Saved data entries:
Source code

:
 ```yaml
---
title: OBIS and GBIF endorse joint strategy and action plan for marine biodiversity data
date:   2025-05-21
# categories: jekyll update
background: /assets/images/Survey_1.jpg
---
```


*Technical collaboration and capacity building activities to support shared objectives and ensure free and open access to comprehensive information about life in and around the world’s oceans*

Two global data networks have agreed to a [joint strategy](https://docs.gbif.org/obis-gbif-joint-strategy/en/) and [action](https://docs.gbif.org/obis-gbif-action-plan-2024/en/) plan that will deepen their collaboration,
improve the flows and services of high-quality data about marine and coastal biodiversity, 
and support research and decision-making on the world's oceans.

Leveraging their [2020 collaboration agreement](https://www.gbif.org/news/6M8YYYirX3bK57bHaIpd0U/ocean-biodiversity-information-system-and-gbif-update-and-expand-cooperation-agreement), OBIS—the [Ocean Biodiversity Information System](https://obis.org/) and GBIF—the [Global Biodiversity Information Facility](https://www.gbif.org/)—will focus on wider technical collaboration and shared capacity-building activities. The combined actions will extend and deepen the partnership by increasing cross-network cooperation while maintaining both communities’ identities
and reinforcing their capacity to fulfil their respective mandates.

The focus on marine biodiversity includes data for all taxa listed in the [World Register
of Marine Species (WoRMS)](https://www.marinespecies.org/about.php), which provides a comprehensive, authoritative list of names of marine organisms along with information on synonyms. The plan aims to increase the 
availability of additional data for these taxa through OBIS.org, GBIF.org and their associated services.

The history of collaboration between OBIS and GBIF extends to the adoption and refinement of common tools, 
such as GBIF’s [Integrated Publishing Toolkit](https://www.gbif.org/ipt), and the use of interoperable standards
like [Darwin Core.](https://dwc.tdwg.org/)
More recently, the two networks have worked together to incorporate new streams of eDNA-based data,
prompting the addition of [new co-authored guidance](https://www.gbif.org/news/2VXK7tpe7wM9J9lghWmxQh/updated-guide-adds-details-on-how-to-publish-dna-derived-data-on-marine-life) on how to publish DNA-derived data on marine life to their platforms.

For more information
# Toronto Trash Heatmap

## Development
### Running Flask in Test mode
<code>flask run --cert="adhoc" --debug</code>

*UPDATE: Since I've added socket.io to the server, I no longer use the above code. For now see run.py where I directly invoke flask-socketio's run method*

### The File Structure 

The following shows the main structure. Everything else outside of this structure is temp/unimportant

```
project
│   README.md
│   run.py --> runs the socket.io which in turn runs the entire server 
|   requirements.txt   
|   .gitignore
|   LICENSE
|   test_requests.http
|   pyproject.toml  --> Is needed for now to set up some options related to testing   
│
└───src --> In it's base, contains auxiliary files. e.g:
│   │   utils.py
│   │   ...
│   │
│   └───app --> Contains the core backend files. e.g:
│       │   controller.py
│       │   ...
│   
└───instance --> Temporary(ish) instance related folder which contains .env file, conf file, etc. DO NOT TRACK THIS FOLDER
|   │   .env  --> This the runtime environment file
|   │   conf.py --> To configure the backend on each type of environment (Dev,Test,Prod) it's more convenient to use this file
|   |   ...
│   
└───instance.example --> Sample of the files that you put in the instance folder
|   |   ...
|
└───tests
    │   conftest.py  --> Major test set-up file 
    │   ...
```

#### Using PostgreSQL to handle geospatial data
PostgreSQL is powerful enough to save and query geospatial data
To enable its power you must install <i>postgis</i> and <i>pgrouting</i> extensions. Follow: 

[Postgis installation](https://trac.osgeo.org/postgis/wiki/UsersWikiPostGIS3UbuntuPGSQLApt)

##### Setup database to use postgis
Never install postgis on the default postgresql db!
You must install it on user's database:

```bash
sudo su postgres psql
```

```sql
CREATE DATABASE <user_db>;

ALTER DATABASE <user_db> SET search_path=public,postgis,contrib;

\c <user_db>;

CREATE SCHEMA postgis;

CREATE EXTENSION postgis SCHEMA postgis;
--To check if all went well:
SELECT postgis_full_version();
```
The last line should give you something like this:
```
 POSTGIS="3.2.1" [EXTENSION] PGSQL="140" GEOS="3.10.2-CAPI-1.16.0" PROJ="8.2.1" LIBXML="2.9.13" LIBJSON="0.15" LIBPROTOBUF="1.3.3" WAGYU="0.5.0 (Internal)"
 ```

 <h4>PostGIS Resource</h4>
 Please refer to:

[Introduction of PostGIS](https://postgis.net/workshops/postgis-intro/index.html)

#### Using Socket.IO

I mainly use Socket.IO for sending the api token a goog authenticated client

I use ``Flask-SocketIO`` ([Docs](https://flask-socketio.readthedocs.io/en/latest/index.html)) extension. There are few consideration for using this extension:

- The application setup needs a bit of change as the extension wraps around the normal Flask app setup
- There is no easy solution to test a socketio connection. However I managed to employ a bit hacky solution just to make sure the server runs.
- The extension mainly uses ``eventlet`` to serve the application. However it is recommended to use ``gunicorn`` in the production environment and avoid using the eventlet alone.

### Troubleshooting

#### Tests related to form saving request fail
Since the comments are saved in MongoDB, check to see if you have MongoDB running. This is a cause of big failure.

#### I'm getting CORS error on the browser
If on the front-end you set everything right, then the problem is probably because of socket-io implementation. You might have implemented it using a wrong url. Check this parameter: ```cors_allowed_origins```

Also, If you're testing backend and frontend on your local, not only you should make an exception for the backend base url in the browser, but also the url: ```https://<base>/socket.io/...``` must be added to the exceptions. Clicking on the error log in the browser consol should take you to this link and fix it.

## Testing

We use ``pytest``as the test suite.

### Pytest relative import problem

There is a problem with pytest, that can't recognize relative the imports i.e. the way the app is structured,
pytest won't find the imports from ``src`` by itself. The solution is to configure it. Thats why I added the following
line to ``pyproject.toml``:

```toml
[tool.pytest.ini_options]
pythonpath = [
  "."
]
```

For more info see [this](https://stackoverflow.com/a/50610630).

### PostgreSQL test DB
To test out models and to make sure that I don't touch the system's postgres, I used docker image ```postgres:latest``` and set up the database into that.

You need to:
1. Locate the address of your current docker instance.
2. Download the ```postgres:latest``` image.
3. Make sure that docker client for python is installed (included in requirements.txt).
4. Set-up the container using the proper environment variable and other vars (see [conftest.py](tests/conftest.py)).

Activity: Extract every line above exactly as it stands.

Exercise output:
Source code

:
 ```yaml
---
title: OBIS and GBIF endorse joint strategy and action plan for marine biodiversity data
date:   2025-05-21
# categories: jekyll update
background: /assets/images/Survey_1.jpg
---
```


*Technical collaboration and capacity building activities to support shared objectives and ensure free and open access to comprehensive information about life in and around the world’s oceans*

Two global data networks have agreed to a [joint strategy](https://docs.gbif.org/obis-gbif-joint-strategy/en/) and [action](https://docs.gbif.org/obis-gbif-action-plan-2024/en/) plan that will deepen their collaboration,
improve the flows and services of high-quality data about marine and coastal biodiversity, 
and support research and decision-making on the world's oceans.

Leveraging their [2020 collaboration agreement](https://www.gbif.org/news/6M8YYYirX3bK57bHaIpd0U/ocean-biodiversity-information-system-and-gbif-update-and-expand-cooperation-agreement), OBIS—the [Ocean Biodiversity Information System](https://obis.org/) and GBIF—the [Global Biodiversity Information Facility](https://www.gbif.org/)—will focus on wider technical collaboration and shared capacity-building activities. The combined actions will extend and deepen the partnership by increasing cross-network cooperation while maintaining both communities’ identities
and reinforcing their capacity to fulfil their respective mandates.

The focus on marine biodiversity includes data for all taxa listed in the [World Register
of Marine Species (WoRMS)](https://www.marinespecies.org/about.php), which provides a comprehensive, authoritative list of names of marine organisms along with information on synonyms. The plan aims to increase the 
availability of additional data for these taxa through OBIS.org, GBIF.org and their associated services.

The history of collaboration between OBIS and GBIF extends to the adoption and refinement of common tools, 
such as GBIF’s [Integrated Publishing Toolkit](https://www.gbif.org/ipt), and the use of interoperable standards
like [Darwin Core.](https://dwc.tdwg.org/)
More recently, the two networks have worked together to incorporate new streams of eDNA-based data,
prompting the addition of [new co-authored guidance](https://www.gbif.org/news/2VXK7tpe7wM9J9lghWmxQh/updated-guide-adds-details-on-how-to-publish-dna-derived-data-on-marine-life) on how to publish DNA-derived data on marine life to their platforms.

For more information
# Toronto Trash Heatmap

## Development
### Running Flask in Test mode
<code>flask run --cert="adhoc" --debug</code>

*UPDATE: Since I've added socket.io to the server, I no longer use the above code. For now see run.py where I directly invoke flask-socketio's run method*

### The File Structure 

The following shows the main structure. Everything else outside of this structure is temp/unimportant

```
project
│   README.md
│   run.py --> runs the socket.io which in turn runs the entire server 
|   requirements.txt   
|   .gitignore
|   LICENSE
|   test_requests.http
|   pyproject.toml  --> Is needed for now to set up some options related to testing   
│
└───src --> In it's base, contains auxiliary files. e.g:
│   │   utils.py
│   │   ...
│   │
│   └───app --> Contains the core backend files. e.g:
│       │   controller.py
│       │   ...
│   
└───instance --> Temporary(ish) instance related folder which contains .env file, conf file, etc. DO NOT TRACK THIS FOLDER
|   │   .env  --> This the runtime environment file
|   │   conf.py --> To configure the backend on each type of environment (Dev,Test,Prod) it's more convenient to use this file
|   |   ...
│   
└───instance.example --> Sample of the files that you put in the instance folder
|   |   ...
|
└───tests
    │   conftest.py  --> Major test set-up file 
    │   ...
```

#### Using PostgreSQL to handle geospatial data
PostgreSQL is powerful enough to save and query geospatial data
To enable its power you must install <i>postgis</i> and <i>pgrouting</i> extensions. Follow: 

[Postgis installation](https://trac.osgeo.org/postgis/wiki/UsersWikiPostGIS3UbuntuPGSQLApt)

##### Setup database to use postgis
Never install postgis on the default postgresql db!
You must install it on user's database:

```bash
sudo su postgres psql
```

```sql
CREATE DATABASE <user_db>;

ALTER DATABASE <user_db> SET search_path=public,postgis,contrib;

\c <user_db>;

CREATE SCHEMA postgis;

CREATE EXTENSION postgis SCHEMA postgis;
--To check if all went well:
SELECT postgis_full_version();
```
The last line should give you something like this:
```
 POSTGIS="3.2.1" [EXTENSION] PGSQL="140" GEOS="3.10.2-CAPI-1.16.0" PROJ="8.2.1" LIBXML="2.9.13" LIBJSON="0.15" LIBPROTOBUF="1.3.3" WAGYU="0.5.0 (Internal)"
 ```

 <h4>PostGIS Resource</h4>
 Please refer to:

[Introduction of PostGIS](https://postgis.net/workshops/postgis-intro/index.html)

#### Using Socket.IO

I mainly use Socket.IO for sending the api token a goog authenticated client

I use ``Flask-SocketIO`` ([Docs](https://flask-socketio.readthedocs.io/en/latest/index.html)) extension. There are few consideration for using this extension:

- The application setup needs a bit of change as the extension wraps around the normal Flask app setup
- There is no easy solution to test a socketio connection. However I managed to employ a bit hacky solution just to make sure the server runs.
- The extension mainly uses ``eventlet`` to serve the application. However it is recommended to use ``gunicorn`` in the production environment and avoid using the eventlet alone.

### Troubleshooting

#### Tests related to form saving request fail
Since the comments are saved in MongoDB, check to see if you have MongoDB running. This is a cause of big failure.

#### I'm getting CORS error on the browser
If on the front-end you set everything right, then the problem is probably because of socket-io implementation. You might have implemented it using a wrong url. Check this parameter: ```cors_allowed_origins```

Also, If you're testing backend and frontend on your local, not only you should make an exception for the backend base url in the browser, but also the url: ```https://<base>/socket.io/...``` must be added to the exceptions. Clicking on the error log in the browser consol should take you to this link and fix it.

## Testing

We use ``pytest``as the test suite.

### Pytest relative import problem

There is a problem with pytest, that can't recognize relative the imports i.e. the way the app is structured,
pytest won't find the imports from ``src`` by itself. The solution is to configure it. Thats why I added the following
line to ``pyproject.toml``:

```toml
[tool.pytest.ini_options]
pythonpath = [
  "."
]
```

For more info see [this](https://stackoverflow.com/a/50610630).

### PostgreSQL test DB
To test out models and to make sure that I don't touch the system's postgres, I used docker image ```postgres:latest``` and set up the database into that.

You need to:
1. Locate the address of your current docker instance.
2. Download the ```postgres:latest``` image.
3. Make sure that docker client for python is installed (included in requirements.txt).
4. Set-up the container using the proper environment variable and other vars (see [conftest.py](tests/conftest.py)).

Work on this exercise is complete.